PMe(3) adds selectively to the central carbon of the η(3)- propargyl complex [C(5)Me(5)(CO)(2)Re(η(3)-CH(2)C≡CCMe(3))][BF(4)] (1-t-Bu) to form the metallacyclobutene [C(5)Me(5)(CO)(2)Re(CH(2)C(PMe(3))=CCMe(3))][BF(4)] (7). The rate of rearrangement of the metallacyclobutene 7 to η(2)-alkyne complex [C(5)Me(5)(CO)(2)Re(η(2)-Me(3)PCH(2)C≡CCMe(3))][BF(4)] (8) is is independent of phosphine concentration, consistent with a dissociative mechanism proceeding via η(3)-propargyl complex 1-t-Bu.
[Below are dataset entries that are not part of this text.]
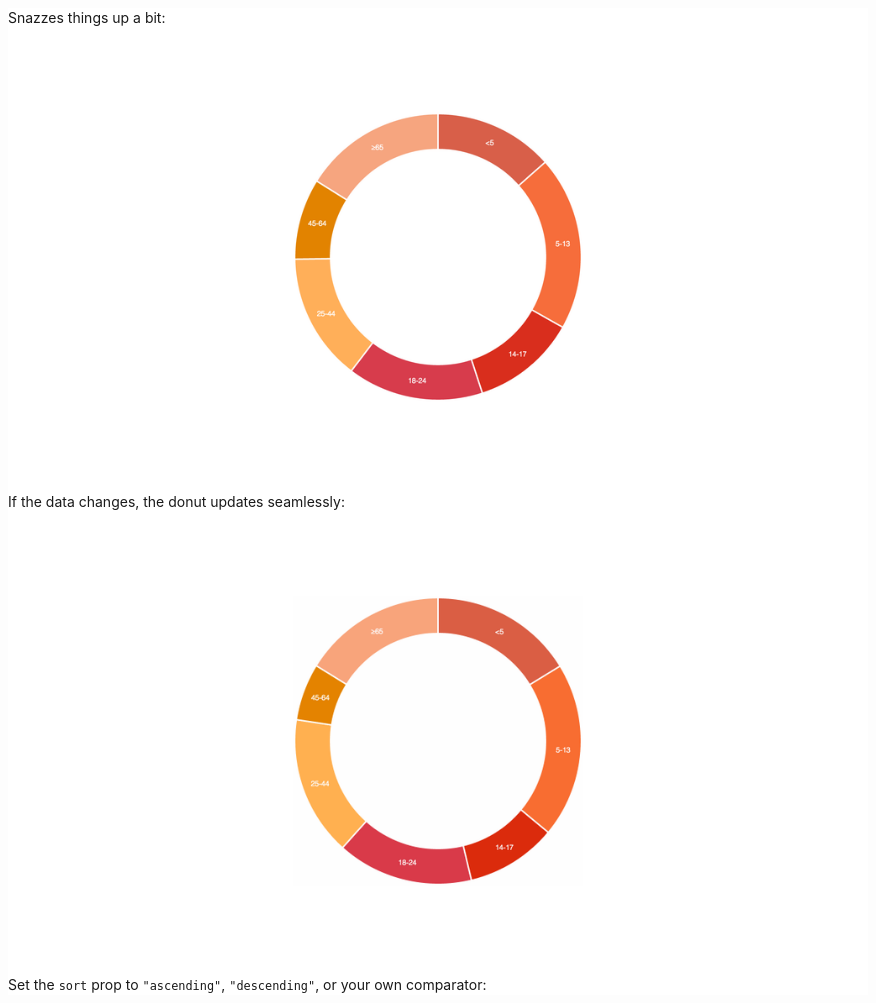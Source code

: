 Snazzes things up a bit:

![donut with data and custom colors](./pie/victory-donut-data.png)

If the data changes, the donut updates seamlessly:

![donut data change animated](./pie/victory-donut-animation.gif)

Set the `sort` prop to `"ascending"`, `"descending"`, or your own comparator:
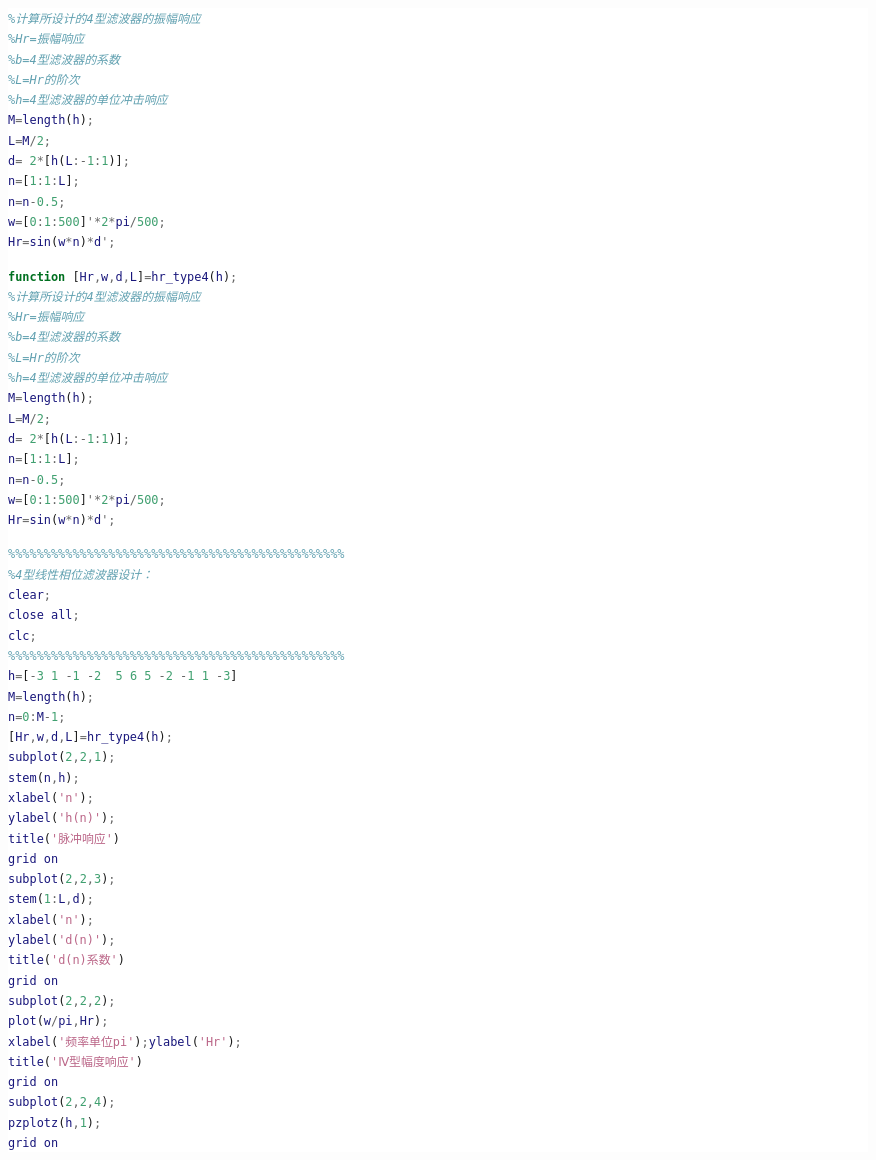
 ```matlab
%计算所设计的4型滤波器的振幅响应
%Hr=振幅响应
%b=4型滤波器的系数
%L=Hr的阶次
%h=4型滤波器的单位冲击响应
M=length(h);
L=M/2;
d= 2*[h(L:-1:1)];
n=[1:1:L];
n=n-0.5;
w=[0:1:500]'*2*pi/500;
Hr=sin(w*n)*d';
```
```matlab
function [Hr,w,d,L]=hr_type4(h); 
%计算所设计的4型滤波器的振幅响应
%Hr=振幅响应
%b=4型滤波器的系数
%L=Hr的阶次
%h=4型滤波器的单位冲击响应
M=length(h);
L=M/2;
d= 2*[h(L:-1:1)];
n=[1:1:L];
n=n-0.5;
w=[0:1:500]'*2*pi/500;
Hr=sin(w*n)*d';
```
```matlab
%%%%%%%%%%%%%%%%%%%%%%%%%%%%%%%%%%%%%%%%%%%%%%%
%4型线性相位滤波器设计：
clear;
close all;
clc;
%%%%%%%%%%%%%%%%%%%%%%%%%%%%%%%%%%%%%%%%%%%%%%%
h=[-3 1 -1 -2  5 6 5 -2 -1 1 -3]
M=length(h);
n=0:M-1; 
[Hr,w,d,L]=hr_type4(h);
subplot(2,2,1);
stem(n,h); 
xlabel('n');
ylabel('h(n)');
title('脉冲响应')
grid on
subplot(2,2,3);
stem(1:L,d); 
xlabel('n');
ylabel('d(n)');
title('d(n)系数')
grid on
subplot(2,2,2); 
plot(w/pi,Hr);
xlabel('频率单位pi');ylabel('Hr');
title('Ⅳ型幅度响应')
grid on
subplot(2,2,4);
pzplotz(h,1);
grid on
```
The rate of this rearrangement is 480 times slower than the rate of exchange of PMe(3) with the labeled metallacyclobutene 7-d(9). This rate ratio provides an indirect measurement of the regioselectivity for addition of PMe(3) to the central carbon of η(3)-propargyl complex 1-t-Bu to give 7 compared to addition to a terminal carbon to give 8. The addition of PPh(3) to 1-t-Bu gives the metallacyclobutene [C(5)Me(5)(CO)(2)Re(CH(2)C(PPh(3))=CCMe(3))][BF(4)] (11). Low temperature (1)H NMR spectra provide evidence for an equilibrium between metallacyclobutene 11 and η(3)-propargyl complex 1-t-Bu (K(eq) ≈ 44 M(-1) at -46 °C and ΔG° (0 °C) = -1.2 ± 0.2 kcal mol(-1)).